> **Action item**
Search the data for the string "приложения" and extract every line where it appears.

Stored data
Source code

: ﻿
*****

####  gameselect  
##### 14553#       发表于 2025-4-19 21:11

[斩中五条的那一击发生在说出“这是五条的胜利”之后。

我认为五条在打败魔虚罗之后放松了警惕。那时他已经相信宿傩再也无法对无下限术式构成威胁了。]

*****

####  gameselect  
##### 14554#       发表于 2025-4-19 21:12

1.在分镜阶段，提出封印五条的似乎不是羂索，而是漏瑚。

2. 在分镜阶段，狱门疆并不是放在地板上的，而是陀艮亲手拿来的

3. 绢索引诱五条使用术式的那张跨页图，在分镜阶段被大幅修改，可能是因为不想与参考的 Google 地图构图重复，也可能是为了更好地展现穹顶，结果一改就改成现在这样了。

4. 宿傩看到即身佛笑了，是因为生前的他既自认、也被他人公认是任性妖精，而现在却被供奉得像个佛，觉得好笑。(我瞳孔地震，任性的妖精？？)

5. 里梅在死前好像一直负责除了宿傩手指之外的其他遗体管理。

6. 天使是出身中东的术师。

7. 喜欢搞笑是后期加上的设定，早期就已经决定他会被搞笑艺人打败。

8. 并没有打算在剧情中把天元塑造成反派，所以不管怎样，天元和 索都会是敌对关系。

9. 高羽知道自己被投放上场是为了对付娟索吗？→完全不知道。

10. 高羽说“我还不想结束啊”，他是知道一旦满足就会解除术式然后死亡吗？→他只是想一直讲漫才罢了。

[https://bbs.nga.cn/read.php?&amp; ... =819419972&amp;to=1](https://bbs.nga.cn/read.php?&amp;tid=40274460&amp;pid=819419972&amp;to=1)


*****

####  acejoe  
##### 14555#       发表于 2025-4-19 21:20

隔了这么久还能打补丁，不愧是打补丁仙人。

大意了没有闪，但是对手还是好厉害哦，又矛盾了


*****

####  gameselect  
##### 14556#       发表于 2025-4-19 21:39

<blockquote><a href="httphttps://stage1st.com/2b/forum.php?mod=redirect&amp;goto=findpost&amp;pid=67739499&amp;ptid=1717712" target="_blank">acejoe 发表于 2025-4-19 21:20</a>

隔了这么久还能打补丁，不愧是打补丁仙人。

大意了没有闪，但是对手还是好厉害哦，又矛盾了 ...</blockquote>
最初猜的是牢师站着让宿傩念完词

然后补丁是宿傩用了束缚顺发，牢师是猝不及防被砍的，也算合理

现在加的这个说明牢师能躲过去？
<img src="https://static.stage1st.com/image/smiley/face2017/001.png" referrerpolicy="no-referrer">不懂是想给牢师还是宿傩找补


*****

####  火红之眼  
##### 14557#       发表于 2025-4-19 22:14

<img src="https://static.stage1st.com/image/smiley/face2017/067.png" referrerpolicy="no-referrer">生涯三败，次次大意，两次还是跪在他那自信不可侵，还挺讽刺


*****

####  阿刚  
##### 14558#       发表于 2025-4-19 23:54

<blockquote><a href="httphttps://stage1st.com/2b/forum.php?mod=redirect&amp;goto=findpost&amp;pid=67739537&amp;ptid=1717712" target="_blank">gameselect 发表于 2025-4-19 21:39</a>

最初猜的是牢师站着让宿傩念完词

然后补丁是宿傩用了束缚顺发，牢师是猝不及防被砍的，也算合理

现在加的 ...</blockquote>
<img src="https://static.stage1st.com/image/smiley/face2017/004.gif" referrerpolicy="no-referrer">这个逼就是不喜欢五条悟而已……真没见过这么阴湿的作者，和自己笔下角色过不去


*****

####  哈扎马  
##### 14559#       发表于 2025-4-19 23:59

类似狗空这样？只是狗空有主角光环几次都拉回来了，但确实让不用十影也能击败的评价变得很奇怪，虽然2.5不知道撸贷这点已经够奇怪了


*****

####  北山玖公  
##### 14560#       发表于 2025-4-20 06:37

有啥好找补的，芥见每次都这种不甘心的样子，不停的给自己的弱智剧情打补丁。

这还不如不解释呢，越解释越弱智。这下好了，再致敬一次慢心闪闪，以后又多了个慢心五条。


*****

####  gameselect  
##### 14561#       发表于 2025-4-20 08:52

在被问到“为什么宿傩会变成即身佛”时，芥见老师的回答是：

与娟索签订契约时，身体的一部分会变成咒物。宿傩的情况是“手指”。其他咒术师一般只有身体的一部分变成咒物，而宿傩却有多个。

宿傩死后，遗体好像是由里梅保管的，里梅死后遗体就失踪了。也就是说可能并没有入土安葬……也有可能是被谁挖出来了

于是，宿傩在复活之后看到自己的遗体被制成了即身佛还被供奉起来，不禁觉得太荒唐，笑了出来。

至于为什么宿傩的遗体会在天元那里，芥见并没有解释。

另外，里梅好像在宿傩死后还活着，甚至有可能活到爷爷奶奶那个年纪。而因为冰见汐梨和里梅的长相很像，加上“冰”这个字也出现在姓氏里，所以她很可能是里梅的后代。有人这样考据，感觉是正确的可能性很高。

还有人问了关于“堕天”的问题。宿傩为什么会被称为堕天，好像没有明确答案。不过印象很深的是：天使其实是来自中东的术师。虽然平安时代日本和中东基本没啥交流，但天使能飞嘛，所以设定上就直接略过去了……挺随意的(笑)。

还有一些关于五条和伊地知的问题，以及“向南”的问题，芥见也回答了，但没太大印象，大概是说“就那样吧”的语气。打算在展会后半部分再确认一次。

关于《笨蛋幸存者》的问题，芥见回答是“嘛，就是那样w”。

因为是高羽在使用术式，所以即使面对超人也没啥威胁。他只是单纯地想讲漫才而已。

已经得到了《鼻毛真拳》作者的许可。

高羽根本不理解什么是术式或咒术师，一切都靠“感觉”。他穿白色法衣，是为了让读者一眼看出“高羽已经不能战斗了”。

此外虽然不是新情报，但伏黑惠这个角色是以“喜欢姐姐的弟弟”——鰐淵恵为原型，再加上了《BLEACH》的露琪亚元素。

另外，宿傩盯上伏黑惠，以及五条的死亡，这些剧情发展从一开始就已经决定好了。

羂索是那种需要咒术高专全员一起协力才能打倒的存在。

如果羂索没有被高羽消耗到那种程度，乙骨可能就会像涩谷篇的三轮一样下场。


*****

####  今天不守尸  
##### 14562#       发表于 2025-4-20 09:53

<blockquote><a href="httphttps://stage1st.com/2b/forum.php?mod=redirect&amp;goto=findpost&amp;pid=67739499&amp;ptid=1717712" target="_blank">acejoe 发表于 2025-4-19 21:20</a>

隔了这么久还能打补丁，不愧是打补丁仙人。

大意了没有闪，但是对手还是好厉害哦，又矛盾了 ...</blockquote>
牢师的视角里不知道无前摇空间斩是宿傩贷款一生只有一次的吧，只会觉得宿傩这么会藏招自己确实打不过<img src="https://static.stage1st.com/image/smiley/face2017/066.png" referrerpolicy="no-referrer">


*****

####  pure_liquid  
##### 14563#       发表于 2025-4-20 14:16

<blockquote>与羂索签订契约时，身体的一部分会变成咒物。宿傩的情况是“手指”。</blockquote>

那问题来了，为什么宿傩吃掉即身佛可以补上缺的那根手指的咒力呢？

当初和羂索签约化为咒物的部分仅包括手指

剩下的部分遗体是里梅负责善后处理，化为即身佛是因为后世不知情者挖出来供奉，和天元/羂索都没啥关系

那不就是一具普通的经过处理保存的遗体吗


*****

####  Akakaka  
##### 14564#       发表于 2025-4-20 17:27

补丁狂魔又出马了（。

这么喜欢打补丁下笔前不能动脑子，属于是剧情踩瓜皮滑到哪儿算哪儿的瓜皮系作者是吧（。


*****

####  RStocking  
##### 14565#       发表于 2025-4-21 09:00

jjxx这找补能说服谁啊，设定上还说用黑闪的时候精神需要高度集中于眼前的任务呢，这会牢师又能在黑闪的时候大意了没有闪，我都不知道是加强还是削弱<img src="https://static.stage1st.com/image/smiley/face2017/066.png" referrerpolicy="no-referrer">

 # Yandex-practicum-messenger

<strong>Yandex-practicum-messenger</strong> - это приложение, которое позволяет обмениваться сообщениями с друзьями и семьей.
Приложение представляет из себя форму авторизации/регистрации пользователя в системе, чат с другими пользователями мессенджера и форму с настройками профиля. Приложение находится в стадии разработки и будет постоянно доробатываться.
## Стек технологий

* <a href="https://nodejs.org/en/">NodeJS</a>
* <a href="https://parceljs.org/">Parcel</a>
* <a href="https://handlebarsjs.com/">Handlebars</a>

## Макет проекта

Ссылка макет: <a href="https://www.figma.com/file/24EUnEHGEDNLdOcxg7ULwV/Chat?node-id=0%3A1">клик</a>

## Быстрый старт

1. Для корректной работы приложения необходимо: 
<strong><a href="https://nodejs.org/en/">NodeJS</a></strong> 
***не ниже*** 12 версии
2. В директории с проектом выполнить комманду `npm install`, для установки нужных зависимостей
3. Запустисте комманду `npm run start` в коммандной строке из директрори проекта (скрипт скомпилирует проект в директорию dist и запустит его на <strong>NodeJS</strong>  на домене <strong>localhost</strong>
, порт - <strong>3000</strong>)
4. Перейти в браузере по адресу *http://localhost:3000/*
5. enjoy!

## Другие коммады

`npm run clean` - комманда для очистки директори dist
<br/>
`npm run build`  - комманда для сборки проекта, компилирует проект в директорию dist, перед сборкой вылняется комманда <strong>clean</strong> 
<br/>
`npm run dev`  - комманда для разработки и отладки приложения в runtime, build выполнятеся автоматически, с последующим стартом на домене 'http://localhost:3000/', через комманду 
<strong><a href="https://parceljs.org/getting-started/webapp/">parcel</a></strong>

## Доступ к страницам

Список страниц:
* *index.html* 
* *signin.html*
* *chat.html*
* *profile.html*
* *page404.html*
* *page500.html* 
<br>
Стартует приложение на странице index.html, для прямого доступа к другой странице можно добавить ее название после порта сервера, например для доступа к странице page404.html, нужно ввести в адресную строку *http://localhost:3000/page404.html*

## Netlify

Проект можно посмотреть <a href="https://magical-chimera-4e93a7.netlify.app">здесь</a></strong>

> **Response for this exercise**
1. Для корректной работы приложения необходимо: 
`npm run dev`  - комманда для разработки и отладки приложения в runtime, build выполнятеся автоматически, с последующим стартом на домене 'http://localhost:3000/', через комманду 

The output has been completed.